Activists hold yellow umbrellas during a gathering to mark the fourth anniversary of mass pro-democracy rallies, known as the Umbrella Movement, in Hong Kong on September 28. Photo: AFP

As room for opposition in semi-autonomous Hong Kong shrinks under an assertive China, three prominent democracy activists face trial on Monday over their involvement in huge rallies demanding political reform.

Rights groups have urged officials to drop what Amnesty International called the “chilling prosecution” of nine activists – the pioneering trio, lawmakers, student leaders and pro-democracy party campaigners.

All nine face “public nuisance” charges for their participation in 2014’s Umbrella Movement protests.
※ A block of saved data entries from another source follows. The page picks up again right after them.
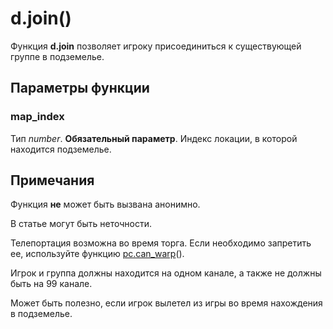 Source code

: # d.join()
Функция **d.join** позволяет игроку присоединиться к существующей группе в подземелье.

## Параметры функции
### map_index
Тип *number*. **Обязательный параметр**. Индекс локации, в которой находится подземелье.

## Примечания
Функция **не** может быть вызвана анонимно.

В статье могут быть неточности.

Телепортация возможна во время торга. Если необходимо запретить ее, используйте функцию [pc.can_warp](../pc/pc.can_warp.md)().

Игрок и группа должны находится на одном канале, а также не должны быть на 99 канале.

Может быть полезно, если игрок вылетел из игры во время нахождения в подземелье. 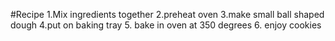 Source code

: #Recipe
1.Mix ingredients together
2.preheat oven
3.make small ball shaped dough
4.put on baking tray
5. bake in oven at 350 degrees
6. enjoy cookies
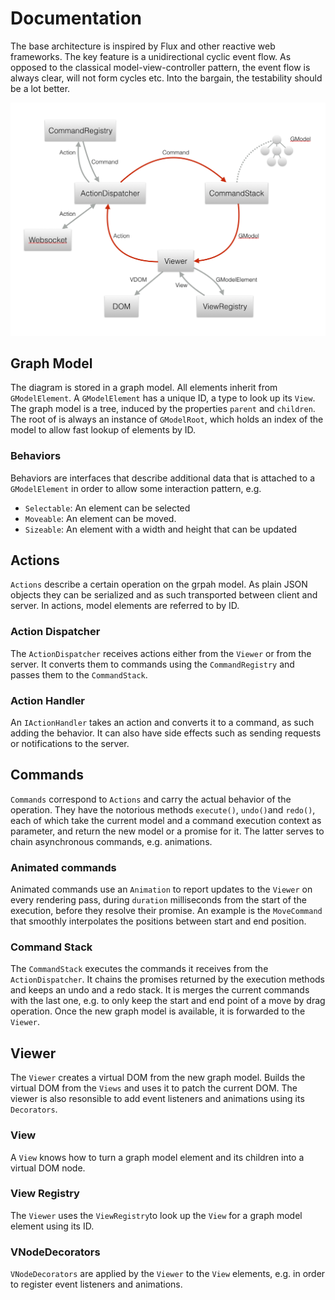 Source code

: # Documentation

The base architecture is inspired by Flux and other reactive web frameworks. The key feature is a unidirectional cyclic event flow. As opposed to the classical model-view-controller pattern, the event flow is always clear, will not form cycles etc. Into the bargain, the testability should be a lot better.

![Architecture](./Architecture.png)

## Graph Model
The diagram is stored in a graph model. All elements inherit from `GModelElement`. A `GModelElement` has a unique ID, a type to look up its `View`. The graph model is a tree, induced by the properties `parent` and `children`. The root of is always an instance of `GModelRoot`, which holds an index of the model to allow fast lookup of elements by ID.

### Behaviors
Behaviors are interfaces that describe additional data that is attached to a `GModelElement` in order to allow some interaction pattern, e.g.

- `Selectable`: An element can be selected
- `Moveable`: An element can be moved.
- `Sizeable`: An element with a width and height that can be updated

## Actions
`Actions` describe a certain operation on the grpah model. As plain JSON objects they can be serialized and as such transported between client and server. In actions, model elements are referred to by ID.

### Action Dispatcher
The `ActionDispatcher` receives actions either from the `Viewer` or from the server. It converts them to commands using the `CommandRegistry` and passes them to the `CommandStack`.

### Action Handler
An `IActionHandler` takes an action and converts it to a command, as such adding the behavior. It can also have side effects such as sending requests or notifications to the server.

## Commands
`Commands` correspond to `Actions` and carry the actual behavior of the operation. They have the notorious methods `execute()`, `undo()`and `redo()`, each of which take the current model and a command execution context as parameter, and return the new model or a promise for it. The latter serves to chain asynchronous commands, e.g. animations.

### Animated commands
Animated commands use an `Animation` to report updates to the `Viewer` on every rendering pass, during `duration` milliseconds  from the start of the execution, before they resolve their promise. An example is the `MoveCommand` that smoothly interpolates the positions between start and end position. 

### Command Stack
The `CommandStack` executes the commands it receives from the `ActionDispatcher`. It chains the promises returned by the execution methods and keeps an undo and a redo stack. It is merges the current commands with the last one, e.g. to only keep the start and end point of a move by drag operation. Once the new graph model is available, it is forwarded to the `Viewer`.

## Viewer 
The `Viewer` creates a virtual DOM from the new graph model. Builds the virtual DOM from the `Views` and uses it to patch the current DOM. The viewer is also resonsible to add event listeners and animations using its `Decorators`. 

### View
A `View` knows how to turn a graph model element and its children into a virtual DOM node.

### View Registry
The `Viewer` uses the `ViewRegistry`to look up the `View` for a graph model element using its ID.

### VNodeDecorators
`VNodeDecorators` are applied by the `Viewer` to the `View` elements, e.g. in order to register event listeners and animations.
The charges are based on colonial-era law and carry maximum prison terms of up to seven years.

Sociology professor Chan Kin-man, 59, law professor Benny Tai, 54, and Baptist minister Chu Yiu-ming, 74, founded the “Occupy Central” movement in 2013.
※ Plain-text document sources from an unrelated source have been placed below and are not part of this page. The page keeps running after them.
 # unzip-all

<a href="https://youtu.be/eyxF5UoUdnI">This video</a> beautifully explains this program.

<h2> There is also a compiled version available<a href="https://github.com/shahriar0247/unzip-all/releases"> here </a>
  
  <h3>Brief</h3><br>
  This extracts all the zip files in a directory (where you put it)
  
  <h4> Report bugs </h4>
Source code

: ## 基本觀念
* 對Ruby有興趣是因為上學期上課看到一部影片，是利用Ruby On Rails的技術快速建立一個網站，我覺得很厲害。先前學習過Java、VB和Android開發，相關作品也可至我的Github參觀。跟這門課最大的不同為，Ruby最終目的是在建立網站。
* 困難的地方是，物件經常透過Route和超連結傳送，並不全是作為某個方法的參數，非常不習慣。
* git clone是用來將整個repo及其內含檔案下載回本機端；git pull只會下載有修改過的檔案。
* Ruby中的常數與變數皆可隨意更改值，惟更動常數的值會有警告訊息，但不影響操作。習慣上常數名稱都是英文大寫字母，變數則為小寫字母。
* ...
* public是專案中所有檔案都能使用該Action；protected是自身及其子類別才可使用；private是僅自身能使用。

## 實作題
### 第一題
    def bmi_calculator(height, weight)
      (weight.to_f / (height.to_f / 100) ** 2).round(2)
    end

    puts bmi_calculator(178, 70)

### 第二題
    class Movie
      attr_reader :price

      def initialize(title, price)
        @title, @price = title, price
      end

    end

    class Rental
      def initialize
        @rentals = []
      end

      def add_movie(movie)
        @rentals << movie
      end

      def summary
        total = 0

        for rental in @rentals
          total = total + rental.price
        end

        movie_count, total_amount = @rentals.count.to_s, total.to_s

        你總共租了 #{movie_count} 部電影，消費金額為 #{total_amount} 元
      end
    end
It called for the occupation of Hong Kong’s business district if the public was not given a fair vote for the city’s leader, who is appointed by a pro-Beijing committee.
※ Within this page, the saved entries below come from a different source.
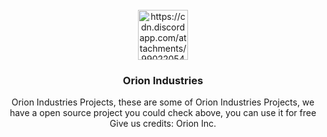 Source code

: <!-- PROJECT LOGO -->
<br />
<div align="center">
  <a href="https://cdn.discordapp.com/attachments/990220545347956770/1005995464090460221/20220807_002947.png">
    <img src="https://cdn.discordapp.com/attachments/990220545347956770/1005995464090460221/20220807_002947.png" alt="https://cdn.discordapp.com/attachments/990220545347956770/1005995464090460221/20220807_002947.png" width="80" height="80">
  </a>

<h3 align="center">Orion Industries</h3>

  <p align="center">
    Orion Industries Projects, these are some of Orion Industries Projects, we have a open source project you could check above, you can use it for free
    Give us credits: Orion Inc.
  </p>
</div>
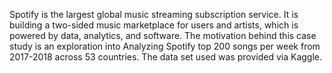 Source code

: Spotify is the largest global music streaming subscription service. It is building a two-sided music marketplace for users and artists, which is powered by data, analytics, and software.
The motivation behind this case study is an exploration into Analyzing Spotify top 200 songs per week from 2017-2018 across 53 countries. The data set used was provided via Kaggle.
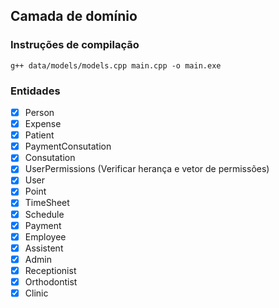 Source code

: ## Camada de domínio

### Instruções de compilação

`g++ data/models/models.cpp main.cpp -o main.exe`

### Entidades

- [x] Person
- [x] Expense
- [x] Patient
- [x] PaymentConsutation
- [x] Consutation
- [x] UserPermissions (Verificar herança e vetor de permissões)
- [x] User
- [x] Point
- [x] TimeSheet
- [x] Schedule
- [x] Payment
- [x] Employee
- [x] Assistent
- [x] Admin
- [x] Receptionist
- [x] Orthodontist
- [x] Clinic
The campaign was overtaken by a student movement that exploded in September 2014 when police fired teargas at protesters.

The Occupy trio urged people to join what became known as the Umbrella Movement because protesters used umbrellas to shield themselves from teargas and pepper spray.

The movement failed to secure the reforms they sought and since then activists have been prosecuted, with some jailed.